4) A concussion checklist to be given to the student and his/her parent or guardian to aid in diagnosis.

5) Parents or guardians must be contacted following an injury. Parental contact information must be up to date in case of an emergency.

6) The student must be picked up by a parent or guardian over the age of 18. The student will not be released on his or her own or to a friend or fellow student.

7) If the injury is severe, an ambulance will be called to transport the student to the emergency room. If parents are not present, they will be contacted and instructed to meet the student and the ambulance at the emergency room.

8) The incident will be reported to the school nurse and an incident report must be filled out. In situations involving school sports teams, Athletic Director will also be notified.

9) If the District utilizes Neurocognitive Testing as a concussion tool to obtain baseline and post-concussion performance data, the District will administer this tool to the student to gather post-concussion performance data and evaluate readiness for return to activity.

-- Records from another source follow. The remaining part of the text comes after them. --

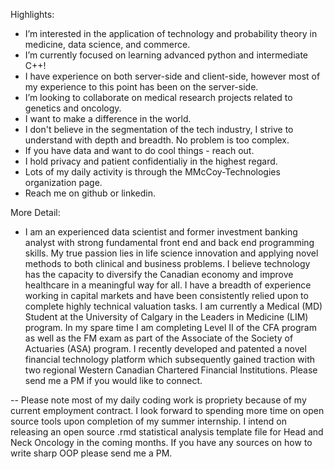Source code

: Highlights:
- I’m interested in the application of technology and probability theory in medicine, data science, and commerce.
- I’m currently focused on learning advanced python and intermediate C++!
- I have experience on both server-side and client-side, however most of my experience to this point has been on the server-side.
- I’m looking to collaborate on medical research projects related to genetics and oncology.
- I want to make a difference in the world.
- I don't believe in the segmentation of the tech industry, I strive to understand with depth and breadth. No problem is too complex.  
- If you have data and want to do cool things - reach out.
- I hold privacy and patient confidentialiy in the highest regard.
- Lots of my daily activity is through the MMcCoy-Technologies organization page.
- Reach me on github or linkedin.

More Detail:
- I am an experienced data scientist and former investment banking analyst with strong fundamental front end and back end programming skills. My true passion lies in life science innovation and applying novel methods to both clinical and business problems. I believe technology has the capacity to diversify the Canadian economy and improve healthcare in a meaningful way for all. I have a breadth of experience working in capital markets and have been consistently relied upon to complete highly technical valuation tasks. I am currently a Medical (MD) Student at the University of Calgary in the Leaders in Medicine (LIM) program. In my spare time I am completing Level II of the CFA program as well as the FM exam as part of the Associate of the Society of Actuaries (ASA) program. I recently developed and patented a novel financial technology platform which subsequently gained traction with two regional Western Canadian Chartered Financial Institutions. Please send me a PM if you would like to connect.

-- Please note most of my daily coding work is propriety because of my current employment contract. I look forward to spending more time on open source tools upon completion of my summer internship. I intend on releasing an open source .rmd statistical analysis template file for Head and Neck Oncology in the coming months. If you have any sources on how to write sharp OOP please send me a PM.

<!---
marcjmccoy/marcjmccoy is a ✨ special ✨ repository because its `README.md` (this file) appears on your GitHub profile.
You can click the Preview link to take a look at your changes.
--->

Post-Concussion Management

Refer to the NYS Education Dept. Guidelines for Concussion Management in Schools

The New York State Education Department Guidelines for Concussion Management in Schools

Cognitive Rest

Cognitive rest requires that the student avoid participation in, or exposure to, activities that require concentration or mental stimulation including, but not limited to:

• Computers and video games

• Television viewing

• Driving

• Texting

• Reading or writing

• Studying or homework

• Taking a test or completing significant projects

• Participation in band, chorus, plays, etc.

• Employment

• Loud music

• Bright lights

Parents/guardians, teachers, and other district staff should watch for signs of concussion symptoms such as fatigue, irritability, headaches, blurred vision, or dizziness; reappearing with any type of mental activity or stimulation. If any these signs and symptoms occur, the student should cease the activity. Return of symptoms should guide whether the student should participate in an activity.

Physical Rest

Physical rest includes:

  • getting adequate sleep,

  • taking frequent rest periods or naps, and avoiding physical activity that requires exertion.

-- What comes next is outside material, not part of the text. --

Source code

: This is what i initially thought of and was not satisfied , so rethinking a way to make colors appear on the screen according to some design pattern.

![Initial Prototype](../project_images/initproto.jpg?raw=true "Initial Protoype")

Some activities that should be avoided include, but are not limited to:

• Ones that result in contact and collision and are elevated risk for re-injury

• High speed and/or intense exercise and/or sports

• Any activity that results in an increased heart rate or increased head pressure (e.g., straining or strength training). Students may find that they need to rest during the school day and should be allowed to do so if needed. Every student will be different and should be treated individually. One student may be able to attend school full days without difficulties, while another may find lights, noise and other stimulation causes fatigue and needs rest periodically.

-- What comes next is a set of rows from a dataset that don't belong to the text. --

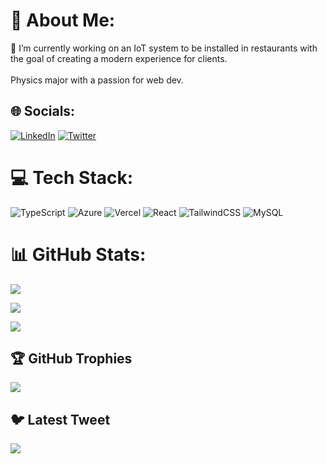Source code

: # 💫 About Me:

🔭 I’m currently working on an IoT system to be installed in restaurants with the goal of creating a modern experience for clients.<br><br>Physics major with a passion for web dev.

## 🌐 Socials:

[![LinkedIn](https://img.shields.io/badge/LinkedIn-%230077B5.svg?logo=linkedin&logoColor=white)](https://linkedin.com/in/mohammed-bermime) [![Twitter](https://img.shields.io/badge/Twitter-%231DA1F2.svg?logo=Twitter&logoColor=white)](https://twitter.com/sumatoken) 

# 💻 Tech Stack:

![TypeScript](https://img.shields.io/badge/typescript-%23007ACC.svg?style=for-the-badge&logo=typescript&logoColor=white) ![Azure](https://img.shields.io/badge/azure-%230072C6.svg?style=for-the-badge&logo=azure-devops&logoColor=white) ![Vercel](https://img.shields.io/badge/vercel-%23000000.svg?style=for-the-badge&logo=vercel&logoColor=white) ![React](https://img.shields.io/badge/react-%2320232a.svg?style=for-the-badge&logo=react&logoColor=%2361DAFB) ![TailwindCSS](https://img.shields.io/badge/tailwindcss-%2338B2AC.svg?style=for-the-badge&logo=tailwind-css&logoColor=white) ![MySQL](https://img.shields.io/badge/mysql-%2300f.svg?style=for-the-badge&logo=mysql&logoColor=white)

# 📊 GitHub Stats:

![](https://github-readme-stats.vercel.app/api?username=sumatoken&theme=radical&hide_border=false&include_all_commits=true&count_private=true)<br/>

![](https://github-readme-streak-stats.herokuapp.com/?user=sumatoken&theme=radical&hide_border=false)<br/>

![](https://github-readme-stats.vercel.app/api/top-langs/?username=sumatoken&theme=radical&hide_border=false&include_all_commits=true&count_private=true&layout=compact)

## 🏆 GitHub Trophies

![](https://github-profile-trophy.vercel.app/?username=sumatoken&theme=radical&no-frame=false&no-bg=false&margin-w=4)

## 🐦 Latest Tweet

[![](https://gtce.itsvg.in/api?username=sumatoken)](https://github.com/VishwaGauravIn/github-twitter-card-embed)

<!-- Proudly created with GPRM ( https://gprm.itsvg.in ) -->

Return to Physical Activities

A gradual return to physical activity typically is done by progressing a student through levels of activity that increase in duration and/or intensity. Gradual return to activity should occur with the introduction of new activity level every 24 hours. If any post-concussion symptoms return, the student should stop the activity and drop back to the previous level of activity. Current research suggests that some level of symptoms with activity is acceptable. Therefore, schools will need to follow provider orders on return to activities. Students should be monitored by district staff daily following each progressive level of physical activity, for any return of signs and symptoms of concussion. A gradual progression should be followed based on private healthcare provider’s or other specialist’s orders and recommendations.